Required action ->
Return exactly these lines and no others: the one containing "So you try to" and all that follow it to the end of the listing below.

Exercise data ->
═══

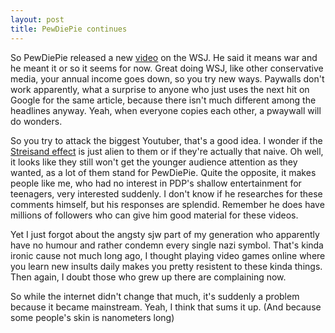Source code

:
```yaml
---
layout: post
title: PewDiePie continues
---
```


So PewDiePie released a new [video](https://youtu.be/sTCDfE_sKnM) on the WSJ. He said it means war and he meant it or so it seems for now. Great doing WSJ, like other conservative media, your annual income goes down, so you try new ways. Paywalls don't work apparently, what a surprise to anyone who just uses the next hit on Google for the same article, because there isn't much different among the headlines anyway. Yeah, when everyone copies each other, a pwaywall will do wonders.

So you try to attack the biggest Youtuber, that's a good idea. I wonder if the [Streisand effect](https://en.wikipedia.org/wiki/Streisand_effect) is just alien to them or if they're actually that naive. Oh well, it looks like they still won't get the younger audience attention as they wanted, as a lot of them stand for PewDiePie. Quite the opposite, it makes people like me, who had no interest in PDP's shallow entertainment for teenagers, very interested suddenly. I don't know if he researches for these comments himself, but his responses are splendid. Remember he does have millions of followers who can give him good material for these videos.

Yet I just forgot about the angsty sjw part of my generation who apparently have no humour and rather condemn every single nazi symbol. That's kinda ironic cause not much long ago, I thought playing video games online where you learn new insults daily makes you pretty resistent to these kinda things. Then again, I doubt those who grew up there are complaining now. 

So while the internet didn't change that much, it's suddenly a problem because it became mainstream. Yeah, I think that sums it up. (And because some people's skin is nanometers long)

═══

Response below ->
So you try to attack the biggest Youtuber, that's a good idea. I wonder if the [Streisand effect](https://en.wikipedia.org/wiki/Streisand_effect) is just alien to them or if they're actually that naive. Oh well, it looks like they still won't get the younger audience attention as they wanted, as a lot of them stand for PewDiePie. Quite the opposite, it makes people like me, who had no interest in PDP's shallow entertainment for teenagers, very interested suddenly. I don't know if he researches for these comments himself, but his responses are splendid. Remember he does have millions of followers who can give him good material for these videos.

Yet I just forgot about the angsty sjw part of my generation who apparently have no humour and rather condemn every single nazi symbol. That's kinda ironic cause not much long ago, I thought playing video games online where you learn new insults daily makes you pretty resistent to these kinda things. Then again, I doubt those who grew up there are complaining now. 

So while the internet didn't change that much, it's suddenly a problem because it became mainstream. Yeah, I think that sums it up. (And because some people's skin is nanometers long)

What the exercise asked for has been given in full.